Le ministre du Tourisme et des Antiquités, le chérif Fathy, s’est réjoui de cette importante découverte, soulignant qu’elle témoigne de l’importance stratégique et archéologique du nord du Sinaï et de la richesse de ses sites prometteurs qui recèlent encore de nombreux secrets.
Il a également insisté sur l’engagement du ministère à poursuivre les fouilles et les études scientifiques sur le site, contribuant ainsi à soutenir la recherche scientifique et à enrichir les connaissances humaines.
Styles hellénistique et romain
Le Dr Hisham El-Leithy, secrétaire général du Conseil suprême des Antiquités, a expliqué que cette découverte souligne l’importance de la cité de Péluse et son rôle essentiel de centre de diffusion et d’influence des idées religieuses et culturelles dans de vastes régions du monde antique.

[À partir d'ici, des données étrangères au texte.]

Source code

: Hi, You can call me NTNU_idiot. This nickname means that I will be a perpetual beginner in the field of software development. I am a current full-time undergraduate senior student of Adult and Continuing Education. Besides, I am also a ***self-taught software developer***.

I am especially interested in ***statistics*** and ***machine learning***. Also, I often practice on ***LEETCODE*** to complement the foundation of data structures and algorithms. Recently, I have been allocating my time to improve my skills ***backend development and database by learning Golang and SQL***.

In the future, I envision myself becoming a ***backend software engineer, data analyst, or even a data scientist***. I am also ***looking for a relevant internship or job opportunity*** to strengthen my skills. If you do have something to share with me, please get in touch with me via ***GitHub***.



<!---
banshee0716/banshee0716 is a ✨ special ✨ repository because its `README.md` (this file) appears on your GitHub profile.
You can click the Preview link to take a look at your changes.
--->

Il a également noté que la conception architecturale du temple reflète un mélange unique de traditions égyptiennes antiques et de styles hellénistique et romain, illustrant de manière exceptionnelle les interactions culturelles.
Le professeur Mohamed Abdel-Badi, directeur du secteur des Antiquités égyptiennes, a précisé que les vestiges du temple consistent en un immense bassin circulaire d’environ 35 mètres de diamètre, relié à la branche pélusiaque du Nil. Ce bassin était rempli d’eau chargée de limon du Nil, symbole de son association avec le dieu Pélusios, dont le nom dérive du grec « pois », qui signifie « boue ». Le bassin est entouré d’un système intégré de canaux de drainage, tandis qu’une base carrée, probablement destinée à supporter une statue colossale de la divinité, se dresse en son centre.
Un site d’abreuvement sacré
Les vestiges archéologiques témoignent d’une utilisation continue de ce site du IIe siècle avant J.-C. au VIe siècle après J.-C., avec seulement quelques modifications architecturales mineures au fil des siècles. Ceci reflète son importance et son rôle religieux durable sur de longues périodes.